* About this task
Locate all lines in the data below that hold "using" and show them.

* Source records
>>>

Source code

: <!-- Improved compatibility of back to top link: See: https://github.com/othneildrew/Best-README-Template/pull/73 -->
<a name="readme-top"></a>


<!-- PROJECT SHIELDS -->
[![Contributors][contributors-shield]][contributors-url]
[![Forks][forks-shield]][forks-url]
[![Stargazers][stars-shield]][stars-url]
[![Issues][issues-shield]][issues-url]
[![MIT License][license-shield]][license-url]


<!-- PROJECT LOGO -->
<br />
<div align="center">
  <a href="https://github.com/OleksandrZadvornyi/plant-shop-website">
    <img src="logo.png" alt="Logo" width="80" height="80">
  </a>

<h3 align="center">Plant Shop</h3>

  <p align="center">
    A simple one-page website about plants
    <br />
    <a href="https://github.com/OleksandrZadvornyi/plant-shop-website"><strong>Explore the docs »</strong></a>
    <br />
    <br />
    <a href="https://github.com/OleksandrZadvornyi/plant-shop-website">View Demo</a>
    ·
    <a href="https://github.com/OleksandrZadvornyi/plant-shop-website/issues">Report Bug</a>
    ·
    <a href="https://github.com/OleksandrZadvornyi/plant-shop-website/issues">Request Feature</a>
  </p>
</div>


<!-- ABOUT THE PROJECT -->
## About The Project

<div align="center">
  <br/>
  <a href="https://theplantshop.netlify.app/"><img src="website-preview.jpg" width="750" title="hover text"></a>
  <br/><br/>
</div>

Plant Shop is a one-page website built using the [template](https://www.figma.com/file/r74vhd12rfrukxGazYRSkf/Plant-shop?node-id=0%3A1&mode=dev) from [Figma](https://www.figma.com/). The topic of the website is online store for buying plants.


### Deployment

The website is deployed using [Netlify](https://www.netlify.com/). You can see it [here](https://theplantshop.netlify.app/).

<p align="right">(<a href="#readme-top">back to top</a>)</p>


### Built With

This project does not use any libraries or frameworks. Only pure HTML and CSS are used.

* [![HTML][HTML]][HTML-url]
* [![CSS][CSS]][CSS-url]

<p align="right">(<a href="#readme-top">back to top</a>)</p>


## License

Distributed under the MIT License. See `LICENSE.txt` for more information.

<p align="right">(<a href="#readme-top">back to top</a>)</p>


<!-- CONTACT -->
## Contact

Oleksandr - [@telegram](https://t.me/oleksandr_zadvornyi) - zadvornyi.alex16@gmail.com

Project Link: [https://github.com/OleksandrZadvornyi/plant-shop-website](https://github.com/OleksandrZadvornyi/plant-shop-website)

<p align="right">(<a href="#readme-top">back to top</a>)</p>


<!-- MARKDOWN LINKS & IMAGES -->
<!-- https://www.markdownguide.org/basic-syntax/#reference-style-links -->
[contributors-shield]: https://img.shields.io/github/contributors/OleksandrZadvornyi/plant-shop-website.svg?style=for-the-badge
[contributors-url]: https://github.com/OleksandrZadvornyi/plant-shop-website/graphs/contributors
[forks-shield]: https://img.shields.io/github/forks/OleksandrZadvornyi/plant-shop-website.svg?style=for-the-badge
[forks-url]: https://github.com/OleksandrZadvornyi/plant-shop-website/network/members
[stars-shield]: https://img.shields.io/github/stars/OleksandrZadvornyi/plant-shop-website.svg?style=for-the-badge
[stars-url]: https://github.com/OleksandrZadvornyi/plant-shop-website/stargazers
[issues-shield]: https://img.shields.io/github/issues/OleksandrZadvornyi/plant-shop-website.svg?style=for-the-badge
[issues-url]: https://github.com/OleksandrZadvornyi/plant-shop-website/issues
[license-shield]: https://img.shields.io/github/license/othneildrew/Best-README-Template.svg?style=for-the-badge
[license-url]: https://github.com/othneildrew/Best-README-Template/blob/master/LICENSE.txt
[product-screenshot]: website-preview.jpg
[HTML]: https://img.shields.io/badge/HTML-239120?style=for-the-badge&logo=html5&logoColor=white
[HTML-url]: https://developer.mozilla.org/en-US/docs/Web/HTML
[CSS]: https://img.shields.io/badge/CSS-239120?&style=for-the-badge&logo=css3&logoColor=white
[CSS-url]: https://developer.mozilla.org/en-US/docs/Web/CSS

<<<

* Output
Plant Shop is a one-page website built using the [template](https://www.figma.com/file/r74vhd12rfrukxGazYRSkf/Plant-shop?node-id=0%3A1&mode=dev) from [Figma](https://www.figma.com/). The topic of the website is online store for buying plants.
The website is deployed using [Netlify](https://www.netlify.com/). You can see it [here](https://theplantshop.netlify.app/).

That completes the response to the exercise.